So all of this is a precursor to something I've been thinking about in another sleep-deprived state--morning milking. I haven't done much morning milking in the past nine years, seeing as I was pretty much nursing or pregnant the whole time and we had some employee help so Earl had a few mornings each week when he could sleep in (until six, anyway). Now the employees have moved on and Earl is a wonderful guy, but he's somewhat less wonderful if he's doing every morning milking and haying on top of that. My milking in the mornings is an investment in my marriage and familial happiness. Plus, I really like milking cows. And I like being up for a few hours when the phone doesn't ring and my brain is my own. What have I been doing with my brain?
Well, the thing I've been thinking about is making names for rock bands out of combinations of the cow names. I was thinking this the other day when I was writing out the milking sheet for the third rack in the parlor. The parlor has six milking stalls and the cows come in two at a time. Each set of six is a rack and when you get them all filled up, you write down who is in what stall to help track their general behavior (if Kila comes in last she's not feeling well, if Lilac comes in first, she's in heat) and to make sure that at the end you've milked them all. We bring them in two at a time, and when the cows in five and six are hooked up, the cows in one and two are usually ready to take off. So we think of them in pairs. And the other day, it was Nearly Artemis, Scarlet Coffee, and Dixie Peanut.

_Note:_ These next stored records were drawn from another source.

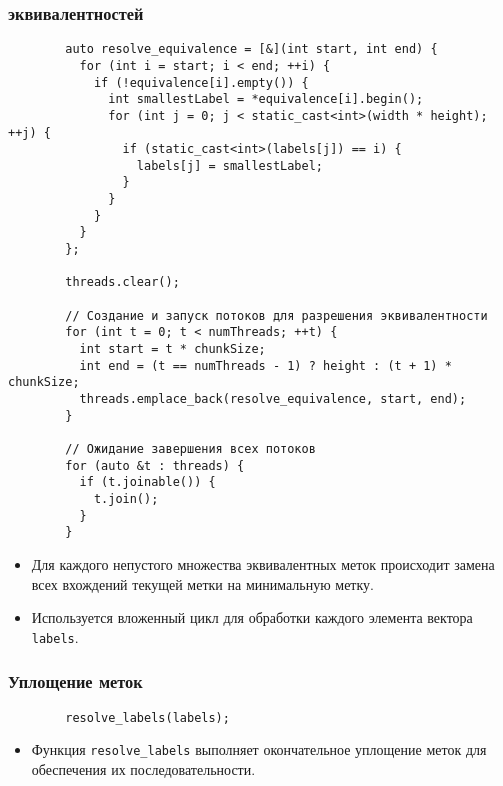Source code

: \documentclass[a4paper, 14pt]{article}
\begin{document}
        \subsubsection*{ эквивалентностей}
        
        \begin{verbatim}
        auto resolve_equivalence = [&](int start, int end) {
          for (int i = start; i < end; ++i) {
            if (!equivalence[i].empty()) {
              int smallestLabel = *equivalence[i].begin();
              for (int j = 0; j < static_cast<int>(width * height); ++j) {
                if (static_cast<int>(labels[j]) == i) {
                  labels[j] = smallestLabel;
                }
              }
            }
          }
        };
        
        threads.clear();
        
        // Создание и запуск потоков для разрешения эквивалентности
        for (int t = 0; t < numThreads; ++t) {
          int start = t * chunkSize;
          int end = (t == numThreads - 1) ? height : (t + 1) * chunkSize;
          threads.emplace_back(resolve_equivalence, start, end);
        }
        
        // Ожидание завершения всех потоков
        for (auto &t : threads) {
          if (t.joinable()) {
            t.join();
          }
        }
        \end{verbatim}
        
        \begin{itemize}
          \item Для каждого непустого множества эквивалентных меток происходит замена всех вхождений текущей метки на минимальную метку.
          \item Используется вложенный цикл для обработки каждого элемента вектора \texttt{labels}.
        \end{itemize}
        
        \subsubsection*{\centering Уплощение меток}
        
        \begin{verbatim}
        resolve_labels(labels);
        \end{verbatim}
        
        \begin{itemize}
          \item Функция \texttt{resolve\_labels} выполняет окончательное уплощение меток для обеспечения их последовательности.
        \end{itemize}
\end{document}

Band names, yes? Two new age, one of them all female with a male keyboardist maybe, and a bad country band that plays the Holiday Inn circuit. This is funny and interesting to me. Some of the names are too weird to work with--Nefertiti, Buerre, Tesla, Urny, Natty, Pompy, Ullie, Snakey Kila and Tracta--but some are great and full of potential--Artemis, Cinder, Ambrosia, Honey, Spring, Peanut, Dixie, Lilac, Nearly, Sweet Pea, Charlie, Fern, and Jasmine.
I find there's really no topping Nearly Artemis for a rock band, but Lilac Spring would make a great air freshener, and Nearly Dixie could be a reduced-fat fried chicken dish. Charlie Honey would be a great title for a book about a boy raised in Virginia by a team of eccentric, doting aunts who make their money running 'shine and sewing prophetic crazy quilts.
This has been a challenging summer, agriculturally speaking. There was just enough corn that survived the crows and rotting under the rain to come up and look dismal. Most of the hay got rained on. Something ate every last strawberry in the kids' garden and Killdeer Farm, our regular supplier of strawberries for our ice cream, didn't have a single quart for us after the late frosts and June rain. But at four in the morning, the phone doesn't ring, there are no orders to take and no hay to bale. It's just me and the cows and the routines and rhythms of milking and a little mental time to play Scrabble with cow names.